Éternel retour en deuxième division en 1991, avec de valeureux anonymes qui se maintiennent grâce à leur seul courage sous la férule de l’entraîneur Leflochmoan et sous la présidence de Francis Roumy. Pascal Urano, un entrepreneur de la région, reprend ensuite le club entraîné par l’ex-Stéphanois Christian Sarramagna. Leurs efforts conjugués n’empêchent pas Sedan de retomber en National après un passage éclair en division 1 et le début de rénovation du Stade Émile Albeau qui deviendra le Stade Louis Dugauguez. Bruno Metsu, le chti, prend le club en main et, avec une armée de footballeurs chômeurs, refait monter le club en deuxième division au coude à coude avec l’E.S Wasquehal, mais l’accession leur est refusée pour manque de garanties financières. Sedan ne renonce pas et c’est maintenant Patrick Rémy qui s’y colle, rejoignant la valse des entraîneurs et des dirigeants. Et c’est le miracle. En 1999, Sedan dispute une nouvelle finale de coupe de France (perdue contre Nantes) et retrouve la première division.

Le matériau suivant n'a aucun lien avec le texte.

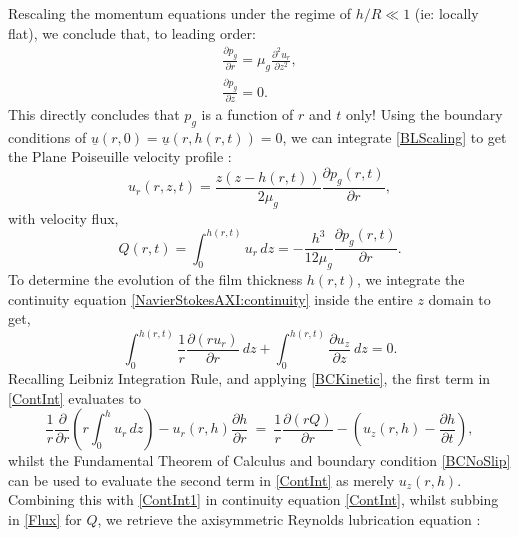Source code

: \documentclass[11pt,a4paper]{article}
\begin{document}
	Rescaling the momentum equations under the regime of $h / R \ll 1$ (ie: locally flat), we conclude that, to leading order:
	\begin{subequations}\label{BoundaryLayerScaling}
		\begin{align}
			\frac{\partial p_g}{\partial r} = \mu_g \frac{\partial^2 u_r}{\partial z^2},\label{BLScaling} \\
			\frac{\partial p_g}{\partial z} = 0.
		\end{align}
	\end{subequations}
	This directly concludes that $p_g$ is a function of $r$ and $t$ only! Using the boundary conditions of $\underline{u}(r,0) = \underline{u}(r,h(r,t)) = 0$, we can integrate \eqref{BLScaling} to get the Plane Poiseuille velocity profile :
	\begin{equation}
		u_r(r,z,t) = \frac{z(z-h(r,t))}{2\mu_g} \frac{\partial p_g(r,t)}{\partial r},
	\end{equation}
	with velocity flux,
	\begin{equation}
		\label{Flux}
		Q(r,t) = \int^{h(r,t)}_0 u_r\, dz = -\frac{h^3}{12\mu_g} \frac{\partial p_g(r,t)}{\partial r}.
	\end{equation}
	To determine the evolution of the film thickness $h(r,t)$, we integrate the continuity equation \eqref{NavierStokesAXI:continuity} inside the entire $z$ domain  to get,
	\begin{equation}
		\label{ContInt}
		\int_0^{h(r,t)} \frac{1}{r} \frac{\partial (r u_r)}{\partial r}\ dz + \int_0^{h(r,t)} \frac{\partial u_z}{\partial z} \ dz = 0.
	\end{equation}
	Recalling Leibniz Integration Rule, and applying \eqref{BCKinetic}, the first term in \eqref{ContInt} evaluates to
	\begin{equation}
		\label{ContInt1}
		\frac{1}{r} \frac{\partial}{\partial r}\left( r \int_0^h u_r\, dz \right) - u_r(r,h)\frac{\partial h}{\partial r} \ =\ \frac{1}{r} \frac{\partial (r Q)}{\partial r} - \left( u_z(r,h) - \frac{\partial h}{\partial t} \right),
	\end{equation}
	whilst the Fundamental Theorem of Calculus and boundary condition \eqref{BCNoSlip} can be used to evaluate the second term in \eqref{ContInt} as merely $u_z(r,h)$. Combining this with \eqref{ContInt1} in continuity equation \eqref{ContInt}, whilst subbing in \eqref{Flux} for $Q$, we retrieve the axisymmetric Reynolds lubrication equation :
\end{document}
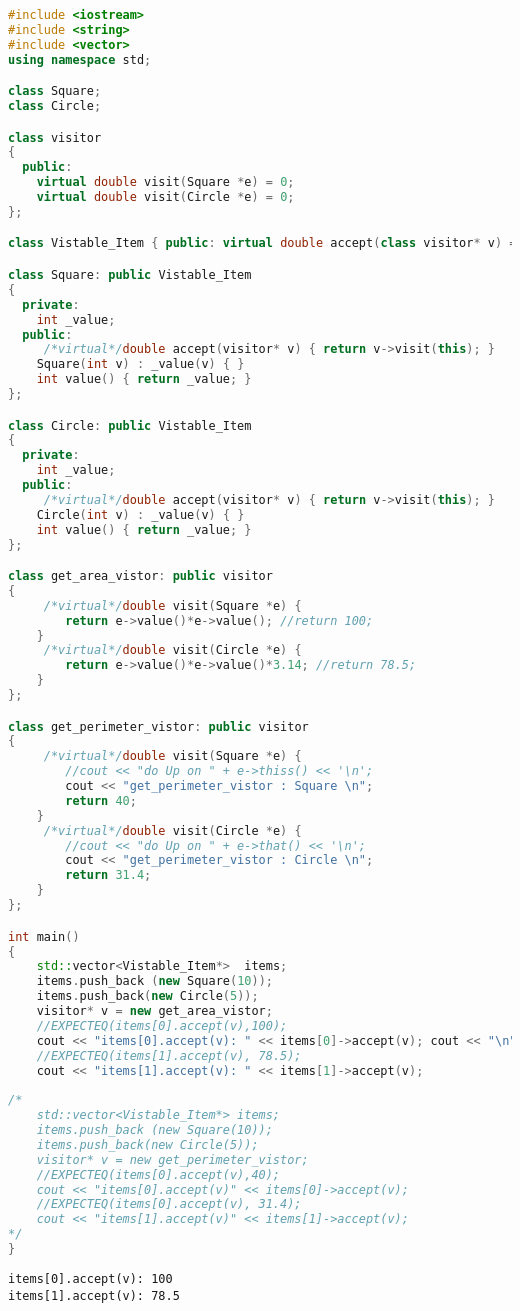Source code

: \documentclass{book}
\begin{document}
\begin{lstlisting}[caption={visitor pattern sample code 5, commandexample.cpp},language=C++]
#include <iostream>
#include <string>
#include <vector>
using namespace std;

class Square;
class Circle;

class visitor
{
  public:
    virtual double visit(Square *e) = 0;
    virtual double visit(Circle *e) = 0;
};

class Vistable_Item { public: virtual double accept(class visitor* v) = 0; };

class Square: public Vistable_Item
{
  private:
    int _value;
  public:
     /*virtual*/double accept(visitor* v) { return v->visit(this); }
    Square(int v) : _value(v) { }
    int value() { return _value; }
};

class Circle: public Vistable_Item
{
  private:
    int _value;
  public:
     /*virtual*/double accept(visitor* v) { return v->visit(this); }
    Circle(int v) : _value(v) { } 
    int value() { return _value; }
};

class get_area_vistor: public visitor
{
     /*virtual*/double visit(Square *e) {
        return e->value()*e->value(); //return 100;
    }
     /*virtual*/double visit(Circle *e) {
        return e->value()*e->value()*3.14; //return 78.5;
    }
};

class get_perimeter_vistor: public visitor
{
     /*virtual*/double visit(Square *e) {
        //cout << "do Up on " + e->thiss() << '\n';
        cout << "get_perimeter_vistor : Square \n";
        return 40;
    }
     /*virtual*/double visit(Circle *e) {
        //cout << "do Up on " + e->that() << '\n';
        cout << "get_perimeter_vistor : Circle \n";
        return 31.4;
    }
};

int main()
{
    std::vector<Vistable_Item*>  items;
    items.push_back (new Square(10));
    items.push_back(new Circle(5));
	visitor* v = new get_area_vistor;
	//EXPECTEQ(items[0].accept(v),100);
	cout << "items[0].accept(v): " << items[0]->accept(v); cout << "\n";
	//EXPECTEQ(items[1].accept(v), 78.5);
	cout << "items[1].accept(v): " << items[1]->accept(v);
	
/*	
	std::vector<Vistable_Item*> items;
	items.push_back (new Square(10));
	items.push_back(new Circle(5));
	visitor* v = new get_perimeter_vistor;
	//EXPECTEQ(items[0].accept(v),40);
	cout << "items[0].accept(v)" << items[0]->accept(v);
	//EXPECTEQ(items[0].accept(v), 31.4);	
	cout << "items[1].accept(v)" << items[1]->accept(v);
*/
}
\end{lstlisting}
\begin{verbatim}
items[0].accept(v): 100
items[1].accept(v): 78.5 
\end{verbatim}
\end{document}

En trouble-fête, Sedan, qu’on n’attendait plus à pareil échelon, fait déjouer les cadors du championnat avec un effectif moyen, s’attribue les places d’honneur et retrouve l’Europe et la coupe de l’UEFA. Le club ouvrier en faillite relève la tête et la valse des entraîneurs se poursuit : Alex Dupont, Henri Stambouli, Dominique Bathenay… Sur le terrain, pas de grands noms mais un pack soudé, un gardien chroniqueur sur Téléfoot (Sachy) et quelques petits nouveaux (Mionnet, Capron, N’Diefi).

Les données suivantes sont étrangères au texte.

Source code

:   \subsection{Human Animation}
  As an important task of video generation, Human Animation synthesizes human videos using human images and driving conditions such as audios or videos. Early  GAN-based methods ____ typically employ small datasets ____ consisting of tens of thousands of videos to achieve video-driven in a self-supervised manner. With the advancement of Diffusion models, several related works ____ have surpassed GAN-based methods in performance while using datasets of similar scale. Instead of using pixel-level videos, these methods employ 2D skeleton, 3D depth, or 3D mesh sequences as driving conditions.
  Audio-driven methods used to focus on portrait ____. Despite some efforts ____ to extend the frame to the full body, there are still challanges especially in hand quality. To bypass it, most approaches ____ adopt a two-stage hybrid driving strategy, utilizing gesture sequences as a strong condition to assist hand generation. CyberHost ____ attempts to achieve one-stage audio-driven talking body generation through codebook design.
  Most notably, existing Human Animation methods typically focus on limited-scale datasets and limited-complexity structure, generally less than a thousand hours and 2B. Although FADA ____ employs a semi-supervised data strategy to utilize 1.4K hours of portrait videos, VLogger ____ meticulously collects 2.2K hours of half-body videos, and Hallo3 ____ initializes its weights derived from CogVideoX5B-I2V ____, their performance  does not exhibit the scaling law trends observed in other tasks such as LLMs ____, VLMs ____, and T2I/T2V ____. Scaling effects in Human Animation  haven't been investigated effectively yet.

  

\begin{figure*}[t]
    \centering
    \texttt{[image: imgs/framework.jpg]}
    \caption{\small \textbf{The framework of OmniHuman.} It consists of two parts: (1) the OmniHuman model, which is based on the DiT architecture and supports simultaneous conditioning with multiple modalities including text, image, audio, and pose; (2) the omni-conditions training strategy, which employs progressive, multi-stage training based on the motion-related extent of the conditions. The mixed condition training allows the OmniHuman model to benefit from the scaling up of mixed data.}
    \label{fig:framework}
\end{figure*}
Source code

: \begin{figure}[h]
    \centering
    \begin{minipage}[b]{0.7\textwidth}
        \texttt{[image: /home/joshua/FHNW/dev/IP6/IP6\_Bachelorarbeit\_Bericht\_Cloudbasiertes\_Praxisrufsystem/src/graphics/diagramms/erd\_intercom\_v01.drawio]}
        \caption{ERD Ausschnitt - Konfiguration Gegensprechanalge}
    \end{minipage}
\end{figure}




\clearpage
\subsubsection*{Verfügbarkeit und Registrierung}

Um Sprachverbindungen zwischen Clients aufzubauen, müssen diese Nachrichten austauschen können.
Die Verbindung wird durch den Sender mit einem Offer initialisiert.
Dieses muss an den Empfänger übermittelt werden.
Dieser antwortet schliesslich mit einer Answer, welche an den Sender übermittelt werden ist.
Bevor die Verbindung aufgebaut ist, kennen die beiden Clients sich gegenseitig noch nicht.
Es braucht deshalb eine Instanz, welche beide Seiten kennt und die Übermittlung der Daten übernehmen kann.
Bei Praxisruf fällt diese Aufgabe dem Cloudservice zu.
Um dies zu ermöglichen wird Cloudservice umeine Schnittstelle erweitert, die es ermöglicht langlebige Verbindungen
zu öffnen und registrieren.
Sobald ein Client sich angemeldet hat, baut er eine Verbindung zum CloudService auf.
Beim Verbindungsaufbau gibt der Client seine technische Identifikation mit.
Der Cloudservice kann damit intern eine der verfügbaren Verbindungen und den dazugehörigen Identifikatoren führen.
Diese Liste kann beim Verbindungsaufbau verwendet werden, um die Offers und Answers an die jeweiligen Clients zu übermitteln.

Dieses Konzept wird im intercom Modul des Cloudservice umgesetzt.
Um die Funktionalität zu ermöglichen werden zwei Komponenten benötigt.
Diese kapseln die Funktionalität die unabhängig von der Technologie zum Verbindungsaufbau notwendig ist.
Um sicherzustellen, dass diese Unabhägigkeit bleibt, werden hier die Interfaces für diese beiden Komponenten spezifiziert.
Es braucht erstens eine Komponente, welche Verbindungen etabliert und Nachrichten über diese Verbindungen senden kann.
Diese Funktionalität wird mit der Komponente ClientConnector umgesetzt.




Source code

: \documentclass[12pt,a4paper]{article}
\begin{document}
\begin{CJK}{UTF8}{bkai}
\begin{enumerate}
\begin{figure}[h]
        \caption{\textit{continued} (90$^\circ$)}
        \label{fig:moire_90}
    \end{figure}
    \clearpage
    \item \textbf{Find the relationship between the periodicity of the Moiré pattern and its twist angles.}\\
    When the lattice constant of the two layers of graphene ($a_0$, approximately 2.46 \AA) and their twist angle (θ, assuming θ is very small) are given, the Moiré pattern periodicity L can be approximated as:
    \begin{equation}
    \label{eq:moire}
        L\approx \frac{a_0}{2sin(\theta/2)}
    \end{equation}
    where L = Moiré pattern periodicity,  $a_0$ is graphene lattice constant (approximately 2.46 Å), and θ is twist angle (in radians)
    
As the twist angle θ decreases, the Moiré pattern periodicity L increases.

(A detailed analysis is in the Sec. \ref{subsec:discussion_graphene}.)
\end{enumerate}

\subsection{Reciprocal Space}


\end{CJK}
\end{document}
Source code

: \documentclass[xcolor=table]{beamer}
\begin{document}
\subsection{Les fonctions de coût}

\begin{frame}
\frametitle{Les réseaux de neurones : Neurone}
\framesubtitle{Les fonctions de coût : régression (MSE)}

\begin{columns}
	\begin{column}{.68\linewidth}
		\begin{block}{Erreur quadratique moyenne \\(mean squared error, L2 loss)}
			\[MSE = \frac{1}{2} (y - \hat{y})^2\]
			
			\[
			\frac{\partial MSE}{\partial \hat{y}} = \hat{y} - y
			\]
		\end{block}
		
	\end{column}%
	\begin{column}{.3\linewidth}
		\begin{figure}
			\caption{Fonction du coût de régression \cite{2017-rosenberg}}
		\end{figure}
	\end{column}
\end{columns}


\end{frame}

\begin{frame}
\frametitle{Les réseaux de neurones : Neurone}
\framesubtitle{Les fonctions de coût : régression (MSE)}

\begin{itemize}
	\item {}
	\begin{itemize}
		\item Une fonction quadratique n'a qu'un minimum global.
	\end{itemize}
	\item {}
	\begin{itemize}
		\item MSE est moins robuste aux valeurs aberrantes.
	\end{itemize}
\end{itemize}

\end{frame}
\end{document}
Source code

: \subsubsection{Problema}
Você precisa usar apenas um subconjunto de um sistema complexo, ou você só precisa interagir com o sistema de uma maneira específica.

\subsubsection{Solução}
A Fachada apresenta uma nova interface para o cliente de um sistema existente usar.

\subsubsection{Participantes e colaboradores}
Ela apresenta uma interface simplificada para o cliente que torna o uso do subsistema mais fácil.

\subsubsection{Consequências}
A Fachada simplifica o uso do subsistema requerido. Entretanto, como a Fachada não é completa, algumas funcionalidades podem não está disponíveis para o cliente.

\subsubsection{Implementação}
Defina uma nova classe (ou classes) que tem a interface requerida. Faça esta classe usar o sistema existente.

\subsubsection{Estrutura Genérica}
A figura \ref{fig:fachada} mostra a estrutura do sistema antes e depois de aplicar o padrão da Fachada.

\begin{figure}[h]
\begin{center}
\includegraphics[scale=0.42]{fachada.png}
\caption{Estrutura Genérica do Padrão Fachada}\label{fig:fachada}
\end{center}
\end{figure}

Les années suivantes verront le club à nouveau en Ligue 2 avec une remontée inespérée en 2006 et une ultime finale de coupe perdue contre Auxerre. C’est le temps des Quint, Noro, Gagnier, Ducourtioux, Pujol ou Job. Malheureusement, les Sedanais retombent du grenier à la cave avec la liquidation du club en 2013, un rachat par les frères Dubois, encore des petits entrepreneurs locaux, et une descente en CFA 2. Inutile de s’appesantir sur la suite. Malgré des accointances avec l’Arabie Saoudite, le club végète en CFA avant de retrouver le National en 2021 où il occupe une modeste 8° place, sans espoir de retrouver la Ligue 2, pour cette année au moins.
Je confesse avoir supporté un temps Sedan, à une époque où il aurait fallu s’abonner à L’Union pour connaître les résultats du Stade de Reims ; Reims que j’ai même vu jouer contre l’U.S Tourcoing en 1993, l’année terrible. Reims retrouvera les sommets quand Sedan ira de mal en pis, de Charybde en Scylla comme disent les latinistes distingués.

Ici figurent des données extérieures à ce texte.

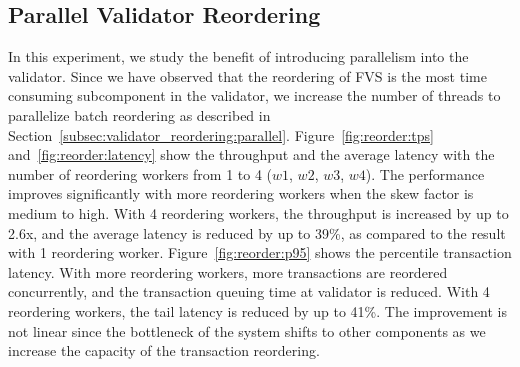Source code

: \subsection{Parallel Validator Reordering}
In this experiment, we study the benefit of introducing parallelism into the validator. Since we have observed that the reordering of FVS is the most time consuming subcomponent in the validator, we increase the number of threads to parallelize batch reordering as described in Section~\ref{subsec:validator_reordering:parallel}. 
Figure~\ref{fig:reorder:tps} and~\ref{fig:reorder:latency} show the throughput
and the average latency with the number of reordering workers from 1 to 4
($w1$, $w2$, $w3$, $w4$). The performance improves significantly with more reordering workers when the skew factor is medium to high. With 4 reordering workers, the throughput is increased by up to 2.6x, and the average latency is reduced by up to 39\%, as compared to the result with 1 reordering worker. Figure~\ref{fig:reorder:p95} shows the percentile transaction latency. With more reordering workers, more transactions are reordered concurrently, and the transaction queuing time at validator is reduced. With 4 reordering workers, the tail latency is reduced by up to 41\%. The improvement is not linear since the bottleneck of the system shifts to other
components as we increase the capacity of the transaction reordering.

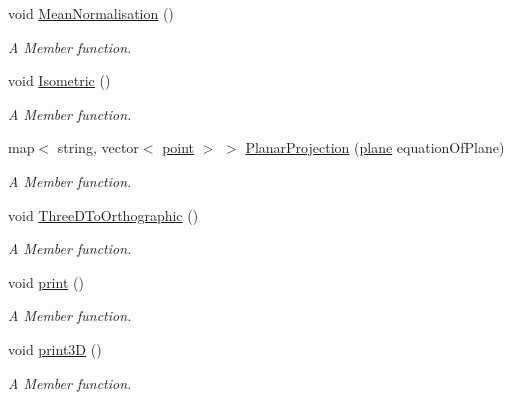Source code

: \begin{DoxyCompactItemize}
void \hyperlink{classThreeDGraph__class_ad30f5f058cfe9a0de8a91dd062fb10c5}{Mean\+Normalisation} ()
\begin{DoxyCompactList}\small\item\em A Member function. \end{DoxyCompactList}\item 
void \hyperlink{classThreeDGraph__class_aec760645bb97742c87a50fe66aa68efe}{Isometric} ()
\begin{DoxyCompactList}\small\item\em A Member function. \end{DoxyCompactList}\item 
map$<$ string, vector$<$ \hyperlink{structpoint}{point} $>$ $>$ \hyperlink{classThreeDGraph__class_a9c802d66d5c79dd867f3566348d49921}{Planar\+Projection} (\hyperlink{structplane}{plane} equation\+Of\+Plane)
\begin{DoxyCompactList}\small\item\em A Member function. \end{DoxyCompactList}\item 
void \hyperlink{classThreeDGraph__class_ae69c2ee22498d903d1afa6b988edd1b6}{Three\+D\+To\+Orthographic} ()
\begin{DoxyCompactList}\small\item\em A Member function. \end{DoxyCompactList}\item 
void \hyperlink{classThreeDGraph__class_af53c26ef3f673e77e1213789fe14c8a2}{print} ()
\begin{DoxyCompactList}\small\item\em A Member function. \end{DoxyCompactList}\item 
void \hyperlink{classThreeDGraph__class_a08a1a3131c7090b8f783809f07810725}{print3D} ()
\begin{DoxyCompactList}\small\item\em A Member function. \end{DoxyCompactList}\end{DoxyCompactItemize}
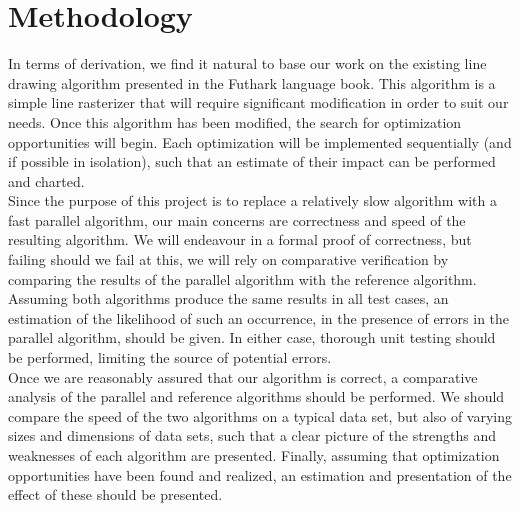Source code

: \section{Methodology}
In terms of derivation, we find it natural to base our work on the existing line drawing algorithm presented in the Futhark language book. This algorithm is a simple line rasterizer that will require significant modification in order to suit our needs. Once this algorithm has been modified, the search for optimization opportunities will begin. Each optimization will be implemented sequentially (and if possible in isolation), such that an estimate of their impact can be performed and charted.\\

Since the purpose of this project is to replace a relatively slow algorithm with a fast parallel algorithm, our main concerns are correctness and speed of the resulting algorithm. We will endeavour in a formal proof of correctness, but failing should we fail at this, we will rely on comparative verification by comparing the results of the parallel algorithm with the reference algorithm. Assuming both algorithms produce the same results in all test cases, an estimation of the likelihood of such an occurrence, in the presence of errors in the parallel algorithm, should be given. In either case, thorough unit testing should be performed, limiting the source of potential errors. 
\\

Once we are reasonably assured that our algorithm is correct, a comparative analysis of the parallel and reference algorithms should be performed. We should compare the speed of the two algorithms on a typical data set, but also of varying sizes and dimensions of data sets, such that a clear picture of the  strengths and weaknesses of each algorithm are presented. Finally, assuming that optimization opportunities have been found and realized, an estimation and presentation of the effect of these should be presented.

En 2005, j’étais allé voir un Sedan – Reims dans le Stade Dugauguez rénové, un stade à l’italienne, trop grand pour un match de division 2. Sedan avait gagné ce jour-là (2 – 0), malgré un attaquant rémois du nom de Amara Diané qui mettait deux adversaires dans le vent rien qu’en effleurant la balle. Il avait été sélectionné en équipe nationale de Côte d’Ivoire mais barré par Didier Drogba qui le détestait, le percevant comme un rival.
Voilà, j’ai supporté un temps Sedan, le club ouvrier rival des Rémois, réputé un temps club bourgeois financé par les grandes maisons de champagne. Je suis revenu dans le giron rémois, tout en déplorant, sur les gradins de Delaune, les lazzis humiliants à l’encontre des Sedanais qu’affectionnent les supporters rémois. C’est Clochemerle teinté de mépris social et de haine de classe.
Mais c’est aussi le football, un univers baroque où les sentiers dorés de l’épopée et de la légende côtoient les mares fangeuses de la bêtise et de la haine. Oh comme c’est bien dit !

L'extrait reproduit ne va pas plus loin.